God is a Community of Love – the perfect Community of Love – Father, Son, and Holy Spirit – the perfect Community of Love – Creator, Redeemer, and Sanctifier.
And I assume that God the Community of Love could have gone it alone forever and ever – Father, Son, and Holy Spirit – a perfect circle of love for all eternity.
But, you know, the thing about love is that it’s not really love unless it’s shared.
Love must be shared.
Maybe even for God, love must be shared.
And so, God the Perfect Community of Love creates all of us.
And, most amazing of all, God invites all of us to join the party, invites all of us to be part of the holy and eternal Community of Love.
And yes, you guessed it, it’s in the water of baptism that we Christians begin to accept God’s invitation to be part of the Community of Love.
And, with God’s help, we go right on accepting God’s invitation when we keep our baptismal promises – when we keep gathering here to pray and to sing and to serve.
We go right on accepting God’s invitation, when we ask forgiveness for our sins, and offer forgiveness when we’ve been wronged.
With God’s help, we go right on accepting God’s invitation when we share the joy we experience here, last week, today, next week.
We go right on accepting God’s invitation when we try to see Jesus in every person we meet, even the people we don’t like at all, and when we work for peace among all people, even the people we don’t trust one bit.
And when we try to do these things, with God’s help, we move ever deeper into the Community of Love, ever closer to God.
Now, even if you are only vaguely aware of the news, you know that it seems that our country and much of the world is moving in the opposite direction, moving away from the Community of Love, away from God.
Hatred and violence are on the rise.
With so many wars and threats of war, countries are spending even more precious resources on weapons, taking food out of hungry stomachs, fighting over scraps on our degraded and depleted planet.
But it’s not so among us.
Here, we accept God’s invitation to the Community of Love by welcoming absolutely everybody, by caring for children who are not our own and yet are our own.
Here, we accept God’s invitation to the Community of Love by creating and, just this morning, blessing a new home for people who have traveled far from their war-ravaged land, desperately seeking refuge and peace.
We’re not perfect, of course, but here at St. Thomas’, we accept God’s invitation to the Community of Love.
Together, we are moving in the right direction, journeying ever deeper into the Community of Love, closer than ever to God.

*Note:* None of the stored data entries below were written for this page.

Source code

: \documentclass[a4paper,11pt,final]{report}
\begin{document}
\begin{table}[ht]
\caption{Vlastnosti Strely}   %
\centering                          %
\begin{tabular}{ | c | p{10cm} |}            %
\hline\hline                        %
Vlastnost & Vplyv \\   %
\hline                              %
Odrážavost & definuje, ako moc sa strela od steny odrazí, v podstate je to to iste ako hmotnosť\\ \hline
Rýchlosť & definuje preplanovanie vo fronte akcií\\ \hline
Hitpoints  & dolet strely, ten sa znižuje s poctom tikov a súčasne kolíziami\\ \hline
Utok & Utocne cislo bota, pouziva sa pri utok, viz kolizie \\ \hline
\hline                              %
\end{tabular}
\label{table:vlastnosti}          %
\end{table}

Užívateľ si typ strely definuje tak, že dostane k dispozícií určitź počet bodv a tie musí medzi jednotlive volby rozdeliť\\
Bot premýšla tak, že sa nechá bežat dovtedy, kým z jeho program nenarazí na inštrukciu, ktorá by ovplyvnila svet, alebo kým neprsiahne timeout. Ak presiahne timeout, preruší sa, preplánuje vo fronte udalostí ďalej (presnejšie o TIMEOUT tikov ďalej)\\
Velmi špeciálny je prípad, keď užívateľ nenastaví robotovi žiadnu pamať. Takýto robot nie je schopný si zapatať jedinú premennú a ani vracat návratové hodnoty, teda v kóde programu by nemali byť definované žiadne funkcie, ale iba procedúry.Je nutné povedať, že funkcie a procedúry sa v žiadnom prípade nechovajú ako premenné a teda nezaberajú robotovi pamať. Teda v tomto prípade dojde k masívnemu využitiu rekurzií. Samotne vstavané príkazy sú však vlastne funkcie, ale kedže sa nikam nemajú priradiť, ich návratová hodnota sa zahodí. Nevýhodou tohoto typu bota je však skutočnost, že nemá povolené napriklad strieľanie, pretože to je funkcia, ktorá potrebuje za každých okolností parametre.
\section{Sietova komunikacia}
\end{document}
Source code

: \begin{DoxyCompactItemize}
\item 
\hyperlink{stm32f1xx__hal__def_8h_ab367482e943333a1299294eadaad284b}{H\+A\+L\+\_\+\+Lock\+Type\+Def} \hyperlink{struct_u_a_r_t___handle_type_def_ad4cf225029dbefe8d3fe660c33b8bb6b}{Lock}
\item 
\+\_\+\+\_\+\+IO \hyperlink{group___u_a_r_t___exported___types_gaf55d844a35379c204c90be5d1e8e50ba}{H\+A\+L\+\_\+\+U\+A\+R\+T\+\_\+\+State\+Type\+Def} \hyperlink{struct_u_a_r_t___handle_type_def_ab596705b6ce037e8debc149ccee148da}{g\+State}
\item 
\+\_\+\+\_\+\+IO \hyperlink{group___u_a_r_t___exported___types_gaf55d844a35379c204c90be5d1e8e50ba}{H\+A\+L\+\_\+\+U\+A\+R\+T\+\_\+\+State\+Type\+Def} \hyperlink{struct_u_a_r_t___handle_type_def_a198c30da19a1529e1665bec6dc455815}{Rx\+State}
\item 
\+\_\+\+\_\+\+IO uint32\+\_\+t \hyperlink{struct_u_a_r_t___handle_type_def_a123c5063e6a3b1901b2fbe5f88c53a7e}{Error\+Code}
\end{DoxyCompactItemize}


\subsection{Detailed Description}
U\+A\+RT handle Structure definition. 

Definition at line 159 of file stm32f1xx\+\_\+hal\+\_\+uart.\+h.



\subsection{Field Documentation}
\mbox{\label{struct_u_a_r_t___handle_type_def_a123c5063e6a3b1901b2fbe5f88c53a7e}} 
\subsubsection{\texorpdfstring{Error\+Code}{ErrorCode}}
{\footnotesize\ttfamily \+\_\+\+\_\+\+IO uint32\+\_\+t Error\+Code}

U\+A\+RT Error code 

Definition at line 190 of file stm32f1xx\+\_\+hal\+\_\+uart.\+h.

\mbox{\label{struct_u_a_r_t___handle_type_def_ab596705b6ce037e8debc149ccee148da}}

Yes, because love must be shared, God the Perfect Community of Love creates all of us – invites all of us to join the party, invites all of us – all of us - to be part of this holy and eternal Community of Love.
And one last thing:
In the Community of Love, the living and the dead are spiritually united.

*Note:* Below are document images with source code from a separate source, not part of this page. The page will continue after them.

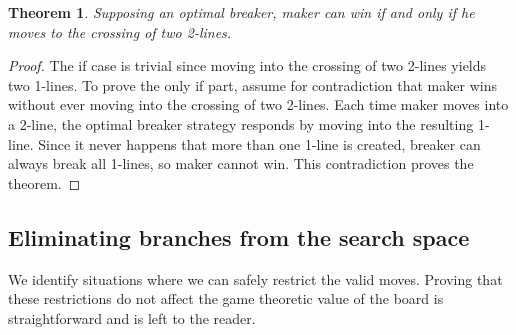 \documentclass[conference]{IEEEtran}
\newtheorem{theorem}{Theorem}[section]
\theoremstyle{definition}
\begin{document}
\begin{theorem} 
\label{maker_win_condition}
Supposing an optimal breaker, maker can win if and only if he moves to the crossing of two 2-lines.
\end{theorem}

\begin{proof}
The if case is trivial since moving into the crossing of two 2-lines yields two 1-lines. To prove the only if part, assume for contradiction that maker wins without ever moving into the crossing of two 2-lines. Each time maker moves into a 2-line, the optimal breaker strategy responds by moving into the resulting 1-line. Since it never happens that more than one 1-line is created, breaker can always break all 1-lines, so maker cannot win. This contradiction proves the theorem.
\end{proof}

\subsection{Eliminating branches from the search space}
We identify situations where we can safely restrict the valid moves. Proving that these restrictions do not affect the game theoretic value of the board is straightforward and is left to the reader.
\end{document}
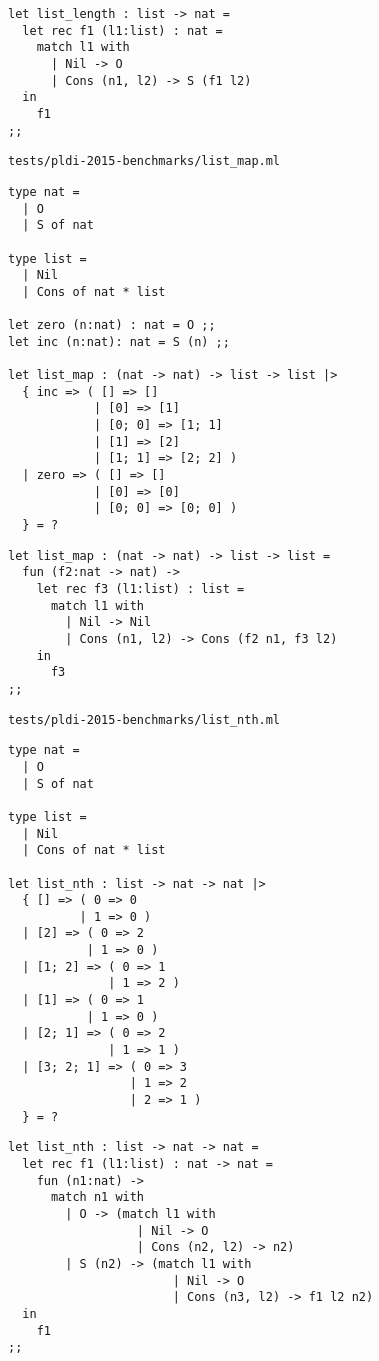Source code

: \begin{verbatim}
let list_length : list -> nat =
  let rec f1 (l1:list) : nat =
    match l1 with
      | Nil -> O
      | Cons (n1, l2) -> S (f1 l2)
  in
    f1
;;
\end{verbatim}

\noindent\large\texttt{tests/pldi-2015-benchmarks/list\_map.ml}
\begin{verbatim}
type nat =
  | O
  | S of nat

type list =
  | Nil
  | Cons of nat * list

let zero (n:nat) : nat = O ;;
let inc (n:nat): nat = S (n) ;;

let list_map : (nat -> nat) -> list -> list |>
  { inc => ( [] => []
            | [0] => [1]
            | [0; 0] => [1; 1]
            | [1] => [2]
            | [1; 1] => [2; 2] )
  | zero => ( [] => []
            | [0] => [0]
            | [0; 0] => [0; 0] )
  } = ?
\end{verbatim}

\begin{verbatim}
let list_map : (nat -> nat) -> list -> list =
  fun (f2:nat -> nat) ->
    let rec f3 (l1:list) : list =
      match l1 with
        | Nil -> Nil
        | Cons (n1, l2) -> Cons (f2 n1, f3 l2)
    in
      f3
;;
\end{verbatim}

\noindent\large\texttt{tests/pldi-2015-benchmarks/list\_nth.ml}
\begin{verbatim}
type nat =
  | O
  | S of nat

type list =
  | Nil
  | Cons of nat * list

let list_nth : list -> nat -> nat |>
  { [] => ( 0 => 0
          | 1 => 0 )
  | [2] => ( 0 => 2
           | 1 => 0 )
  | [1; 2] => ( 0 => 1
              | 1 => 2 )
  | [1] => ( 0 => 1
           | 1 => 0 )
  | [2; 1] => ( 0 => 2
              | 1 => 1 )
  | [3; 2; 1] => ( 0 => 3
                 | 1 => 2
                 | 2 => 1 )
  } = ?
\end{verbatim}

\begin{verbatim}
let list_nth : list -> nat -> nat =
  let rec f1 (l1:list) : nat -> nat =
    fun (n1:nat) ->
      match n1 with
        | O -> (match l1 with
                  | Nil -> O
                  | Cons (n2, l2) -> n2)
        | S (n2) -> (match l1 with
                       | Nil -> O
                       | Cons (n3, l2) -> f1 l2 n2)
  in
    f1
;;
\end{verbatim}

I have been here with you for just about four years now, which is a little hard to believe.
And in that time, several parishioners I’ve been especially close with have died.
And yet, because we are part of God’s holy and eternal Community of Love, and because their prayers still bathe these old walls, I can still feel Jim Piper and Donna Gribble and I can still feel Beaumont and Sandy Martin here with us – so much so, in fact, that occasionally I catch myself forgetting that they have died.

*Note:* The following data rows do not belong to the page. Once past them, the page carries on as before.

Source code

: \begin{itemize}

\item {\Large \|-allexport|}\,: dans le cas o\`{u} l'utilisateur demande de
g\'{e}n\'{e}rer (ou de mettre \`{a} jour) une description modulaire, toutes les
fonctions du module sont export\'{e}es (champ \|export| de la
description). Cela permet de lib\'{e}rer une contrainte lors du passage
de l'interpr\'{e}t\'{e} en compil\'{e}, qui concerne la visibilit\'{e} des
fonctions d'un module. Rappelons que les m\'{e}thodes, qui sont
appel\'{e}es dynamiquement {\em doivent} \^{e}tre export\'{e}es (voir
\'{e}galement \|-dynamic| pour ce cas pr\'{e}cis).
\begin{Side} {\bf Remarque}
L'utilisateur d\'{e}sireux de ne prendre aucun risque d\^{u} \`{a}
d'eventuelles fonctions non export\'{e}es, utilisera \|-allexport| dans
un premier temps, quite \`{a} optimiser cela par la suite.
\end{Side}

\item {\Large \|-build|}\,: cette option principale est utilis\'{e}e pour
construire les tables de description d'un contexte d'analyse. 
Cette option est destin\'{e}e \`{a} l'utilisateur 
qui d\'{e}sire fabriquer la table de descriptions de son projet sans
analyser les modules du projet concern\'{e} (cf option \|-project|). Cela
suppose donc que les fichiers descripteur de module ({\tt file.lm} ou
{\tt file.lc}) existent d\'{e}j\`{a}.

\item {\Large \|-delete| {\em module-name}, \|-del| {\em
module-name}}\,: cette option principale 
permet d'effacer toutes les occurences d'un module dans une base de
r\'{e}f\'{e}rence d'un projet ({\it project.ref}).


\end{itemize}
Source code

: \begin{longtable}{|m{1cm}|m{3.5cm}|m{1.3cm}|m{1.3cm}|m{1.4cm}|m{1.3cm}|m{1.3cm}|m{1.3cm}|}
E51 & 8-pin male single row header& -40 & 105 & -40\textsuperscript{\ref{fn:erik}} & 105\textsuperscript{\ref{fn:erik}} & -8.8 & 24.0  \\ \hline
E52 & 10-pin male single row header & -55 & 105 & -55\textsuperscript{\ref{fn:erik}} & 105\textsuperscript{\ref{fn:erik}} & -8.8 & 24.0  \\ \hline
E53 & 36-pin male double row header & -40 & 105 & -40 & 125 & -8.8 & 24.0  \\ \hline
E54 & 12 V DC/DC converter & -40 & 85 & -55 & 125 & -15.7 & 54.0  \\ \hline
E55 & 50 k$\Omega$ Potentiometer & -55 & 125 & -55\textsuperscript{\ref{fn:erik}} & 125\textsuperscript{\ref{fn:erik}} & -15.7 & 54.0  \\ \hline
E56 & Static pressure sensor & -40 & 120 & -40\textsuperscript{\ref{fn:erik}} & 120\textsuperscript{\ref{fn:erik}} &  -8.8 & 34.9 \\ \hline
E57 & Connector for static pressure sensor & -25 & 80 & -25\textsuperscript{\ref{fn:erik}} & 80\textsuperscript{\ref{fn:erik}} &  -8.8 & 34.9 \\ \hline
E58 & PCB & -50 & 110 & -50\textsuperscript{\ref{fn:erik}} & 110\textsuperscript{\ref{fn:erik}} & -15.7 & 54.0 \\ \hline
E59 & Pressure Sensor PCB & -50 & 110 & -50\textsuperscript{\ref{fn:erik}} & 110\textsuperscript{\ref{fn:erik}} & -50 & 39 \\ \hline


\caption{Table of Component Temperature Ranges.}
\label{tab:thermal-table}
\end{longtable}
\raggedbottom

I’m sure you’ve had that experience with people you’ve loved.
Someone else who, to me, doesn’t feel dead at all, is my friend and mentor Dave Hamilton.
I’ve mentioned him to you many times now. He was the priest who welcomed us to our church in Jersey City.
His outstretched hand changed Sue’s and my life forever.
It was through Dave’s friendship and example that God invited me to a very different kind of life, beginning a journey that led to ordination, a journey that eventually led Sue and me here.
Dave lived long enough to know about St. Thomas’ and some of what was happening here – and he loved hearing about it all.
He was so happy and proud that I had landed in such a great church.
One thing that he didn’t know, however, is that someone he had baptized would become a parishioner – a very active parishioner – here at St. Thomas’.
Leslie Steele was baptized by my friend Dave Hamilton.
I’ve known that for a while now – but it still kind of blows my mind.
And now this morning, I’ll have the great joy of baptizing Leslie and Mark’s son Brendan, who has also become a much-loved member of our community.
With all of us gathered around him, Brendan will accept God’s invitation to the Community of Love.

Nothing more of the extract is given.